Originally designed to house the company’s administrative offices as well as a research and development space, Breuer’s sculptural concrete building is interrupted by a void of negative space. This was intended to help buffer and reduce sound for the offices above from the research labs below. It was finished with a façade created from pre-cast concrete panels that offer shade and protection from glare, while creating a dynamic visual tension. The building, which was bought by Pirelli in 1988 as its North American headquarters, was added to Connecticut’s State Register of Historic Places in 2000.

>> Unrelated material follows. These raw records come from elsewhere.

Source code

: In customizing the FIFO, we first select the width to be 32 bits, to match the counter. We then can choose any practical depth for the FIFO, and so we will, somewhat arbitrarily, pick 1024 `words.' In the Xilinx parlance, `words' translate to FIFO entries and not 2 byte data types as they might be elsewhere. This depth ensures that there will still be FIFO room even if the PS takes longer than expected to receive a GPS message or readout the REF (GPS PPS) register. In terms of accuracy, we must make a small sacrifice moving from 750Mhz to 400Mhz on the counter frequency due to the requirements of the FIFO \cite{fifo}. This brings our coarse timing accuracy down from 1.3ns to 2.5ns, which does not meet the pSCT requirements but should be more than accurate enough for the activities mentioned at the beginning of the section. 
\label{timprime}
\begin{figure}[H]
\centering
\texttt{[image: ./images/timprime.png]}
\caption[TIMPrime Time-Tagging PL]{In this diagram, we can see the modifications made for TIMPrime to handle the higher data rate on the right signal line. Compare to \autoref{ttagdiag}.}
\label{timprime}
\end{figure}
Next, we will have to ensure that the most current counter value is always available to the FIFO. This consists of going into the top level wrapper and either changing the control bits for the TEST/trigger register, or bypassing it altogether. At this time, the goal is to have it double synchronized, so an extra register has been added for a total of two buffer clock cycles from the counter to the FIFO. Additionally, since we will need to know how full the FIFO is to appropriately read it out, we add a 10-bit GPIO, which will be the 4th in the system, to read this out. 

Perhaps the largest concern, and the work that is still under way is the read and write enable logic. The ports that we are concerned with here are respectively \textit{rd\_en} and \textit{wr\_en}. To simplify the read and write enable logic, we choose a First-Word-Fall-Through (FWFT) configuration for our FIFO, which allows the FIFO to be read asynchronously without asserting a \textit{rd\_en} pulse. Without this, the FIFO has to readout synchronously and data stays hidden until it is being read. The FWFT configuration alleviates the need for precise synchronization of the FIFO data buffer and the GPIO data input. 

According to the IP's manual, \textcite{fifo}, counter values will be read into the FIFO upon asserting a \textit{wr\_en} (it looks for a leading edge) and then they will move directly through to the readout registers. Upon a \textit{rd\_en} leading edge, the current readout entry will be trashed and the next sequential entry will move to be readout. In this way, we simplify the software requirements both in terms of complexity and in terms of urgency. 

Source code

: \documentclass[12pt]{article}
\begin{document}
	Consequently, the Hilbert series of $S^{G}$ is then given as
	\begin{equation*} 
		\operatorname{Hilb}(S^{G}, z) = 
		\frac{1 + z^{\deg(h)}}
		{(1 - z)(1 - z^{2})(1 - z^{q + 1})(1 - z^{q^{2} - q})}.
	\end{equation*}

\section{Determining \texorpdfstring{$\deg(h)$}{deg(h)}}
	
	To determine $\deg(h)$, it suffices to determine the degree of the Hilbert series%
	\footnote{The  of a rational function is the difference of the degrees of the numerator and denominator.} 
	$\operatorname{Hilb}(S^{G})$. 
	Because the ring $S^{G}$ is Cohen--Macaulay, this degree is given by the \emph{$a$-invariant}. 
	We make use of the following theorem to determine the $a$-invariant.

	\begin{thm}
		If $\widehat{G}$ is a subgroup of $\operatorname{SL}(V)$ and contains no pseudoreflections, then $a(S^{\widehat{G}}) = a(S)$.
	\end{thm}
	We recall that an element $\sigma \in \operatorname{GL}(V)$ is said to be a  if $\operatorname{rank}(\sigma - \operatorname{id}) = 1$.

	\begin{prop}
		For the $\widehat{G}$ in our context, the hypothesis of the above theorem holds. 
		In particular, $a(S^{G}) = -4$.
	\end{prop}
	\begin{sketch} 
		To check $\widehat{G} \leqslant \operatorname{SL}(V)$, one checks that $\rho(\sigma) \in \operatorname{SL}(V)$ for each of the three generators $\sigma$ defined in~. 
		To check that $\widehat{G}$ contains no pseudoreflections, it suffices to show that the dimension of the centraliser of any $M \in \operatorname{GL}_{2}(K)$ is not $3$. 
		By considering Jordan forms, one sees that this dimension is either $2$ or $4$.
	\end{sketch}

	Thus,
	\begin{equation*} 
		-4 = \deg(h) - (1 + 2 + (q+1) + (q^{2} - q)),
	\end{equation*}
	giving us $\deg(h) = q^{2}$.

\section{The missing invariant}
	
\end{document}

Unfortunately, the Armstrong Rubber Building (or the Pirelli Tire Building, as it became known) has been mired in controversy and underused in more recent years. In 2003, after being bought by Ikea, a large portion of the lower building was demolished to make way for a car park, despite much protest. The building has remained vacant since and it was not until 2018 that the idea to transform it into a hotel began to crystallise. In early 2020, architect and developer Bruce Redman Becker, FAIA purchased the site with plans to adapt it into a 165-room hotel.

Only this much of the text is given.